I would not be surprised if it is impossible to satisfy conditions A, B, and C simultaneously.
17 Comments
Demosthenis Kasastogiannis
on 18 Aug 2024
William Rose
on 18 Aug 2024
Edited: William Rose
on 18 Aug 2024
[Edit: Add ")" in my comments, where I forgot to include it.]
Can you upload a mat file with the 40000 power levels?
You want a vector y, of length 500, whose elements are engine power levels at specific times. The power levels are integers in the range [1:1500].* The values of y are to be selected randomly but should follow certain probabilities. The probabilities of selecting each integer in [1:1500] are obtained from the probability of that integer occurring in the sequence x, which has length 40000. (I assume the sequence x has only integers, and min(x)=1 and max(x)=1500.)
You can generate a sequence y that meets the requirements above, as follows:
% x1=40000 random integers with approximately exponential distribution.

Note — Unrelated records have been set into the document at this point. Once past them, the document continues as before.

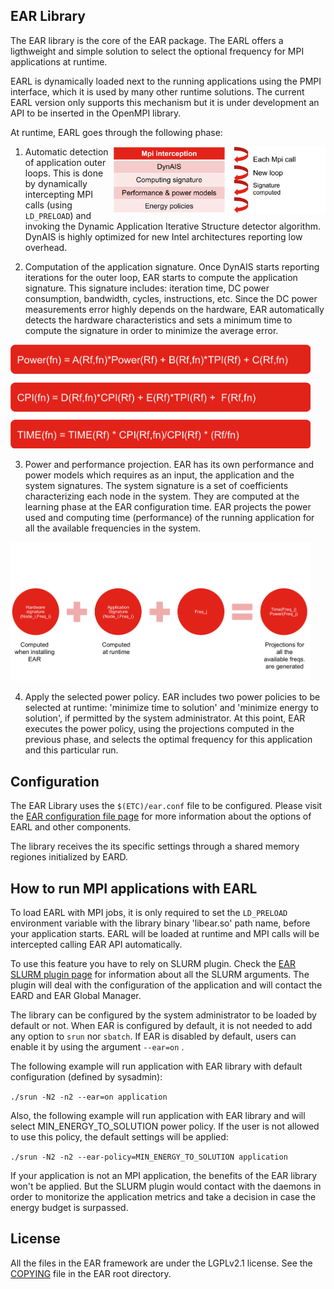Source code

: EAR Library 
-----------
The EAR library is the core of the EAR package. The EARL offers a ligthweight and simple solution to select the optional frequency for MPI applications at runtime.

EARL is dynamically loaded next to the running applications using the PMPI interface, which it is used by many other runtime solutions. The current EARL version only supports this mechanism but it is under development an API to be inserted in the OpenMPI library.

At runtime, EARL goes through the following phase:

<img src="../../etc/images/EAR_stack.png" align="right" width="340">

1. Automatic detection of application outer loops. This is done by dynamically intercepting MPI calls (using `LD_PRELOAD`) and invoking the Dynamic Application Iterative Structure detector algorithm. DynAIS is highly optimized for new Intel architectures reporting low overhead.

2. Computation of the application signature. Once DynAIS starts reporting iterations for the outer loop, EAR starts to compute the application signature. This signature includes: iteration time, DC power consumption, bandwidth, cycles, instructions, etc. Since the DC power measurements error highly depends on the hardware, EAR automatically detects the hardware characteristics and sets a minimum time to compute the signature in order to minimize the average error.

<img src="../../etc/images/Models.png"  align="centered" width="480">

3. Power and performance projection. EAR has its own performance and power models which requires as an input, the application and the system signatures. The system signature is a set of coefficients characterizing each node in the system. They are computed at the learning phase at the EAR configuration time. EAR projects the power used and computing time (performance) of the running application for all the available frequencies in the system.

<img src="../../etc/images/Projections.png"  align="centered" width="480">

4. Apply the selected power policy. EAR includes two power policies to be selected at runtime: 'minimize time to solution' and 'minimize energy to solution', if permitted by the system administrator. At this point, EAR executes the power policy, using the projections computed in the previous phase, and selects the optimal frequency for this application and this particular run.

Configuration
-------------
The EAR Library uses the `$(ETC)/ear.conf` file to be configured. Please visit the [EAR configuration file page](../../etc/conf/README.md) for more information about the options of EARL and other components.

The library receives the its specific settings through a shared memory regiones initialized by EARD.

How to run MPI applications with EARL
-------------------------------------
To load EARL with MPI jobs, it is only required to set the `LD_PRELOAD` environment variable with the library binary 'libear.so' path name, before your application starts. EARL will be loaded at runtime and MPI calls will be intercepted calling EAR API automatically.

To use this feature you have to rely on SLURM plugin. Check the [EAR SLURM plugin page](../slurm_plugin/README.md) for information about all the SLURM arguments. The plugin will deal with the configuration of the application and will contact the EARD and EAR Global Manager.

The library can be configured by the system administrator to be loaded by default or not. When EAR is configured by default, it is not needed to add any option to `srun` nor `sbatch`. If EAR is disabled by default, users can enable it by using the argument `--ear=on` .

The following example will run application with EAR library with default configuration (defined by sysadmin):

`./srun -N2 -n2 --ear=on application`

Also, the following example will run application with EAR library and will select MIN_ENERGY_TO_SOLUTION power policy. If the user is not allowed to use this policy, the default settings will be applied:

`./srun -N2 -n2 --ear-policy=MIN_ENERGY_TO_SOLUTION application`

If your application is not an MPI application, the benefits of the EAR library won't be applied. But the SLURM plugin would contact with the daemons in order to monitorize the application metrics and take a decision in case the energy budget is surpassed.

License
-------
All the files in the EAR framework are under the LGPLv2.1 license. See the [COPYING](../../COPYING) file in the EAR root directory.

% If I had your file of 40000 integers, I would read it in to get x.
x1=round(0.5+exprnd(100/log(2),[1,40000])); % engine power (integers)
ind=find(x1<=1500);
x=x1(ind); % x=x1, without any values >1500 (engine power)
N=length(x); fprintf('Length(x)=%d, min(x)=%d, max(x)=%d.\n',...
N,min(x),max(x))
pop=1:1500; % population of random integers
% Next: Compute the weighting vector w, whose elements are
% the number of occurrences in x of each value in pop
w=zeros(1,length(pop)); % allocate w
for i=1:length(pop)
w(i)=sum(x==pop(i));
end
fprintf('w includes %d values=0.\n',sum(w==0))
% Next: y=500 samples from pop using the weighting factors w
y=randsample(pop,500,true,w); % engine power
% Plot w=weighting factors and the sequence y.
figure
subplot(211), plot(1:1500,w,'b.')
xlabel('Population value'); ylabel('Weight'); title('w'); grid on
subplot(212), plot(1:500,y,'-r.')
xlabel('Time'); ylabel('Power'); title('y=Engine Power'); grid on
A key feature of y constructed above is that its autocorrelation is basically 0, for lags greater than 0, i.e y(n) and y(n-1) have no correlation. You want the random variable z(n)=y(n)/y(n-1) to have a certain probability distribution. This is not possible if you generate y() with randsample(). See my previous comment for a suggestion for how to generate a sequence y such that z has a desired proability distribution.
*Is the lower limit for power 0 or 1? You say 1:1500 in one place, but you also say "ranges ie 0-100,101-200...".
Demosthenis Kasastogiannis
on 19 Aug 2024
Moved: Torsten
on 19 Aug 2024
William Rose
on 19 Aug 2024
Edited: William Rose
on 20 Aug 2024
[Edit: Fix spelling errors. Update x-axis labels and titles on last 2 plots.]
You want to generate a data set with ~500 points from the 43K-point data set, in a way that preserves some of the statistical properties of the large data set - including the probability distribution and the distribution of the percent differences of consecutive values.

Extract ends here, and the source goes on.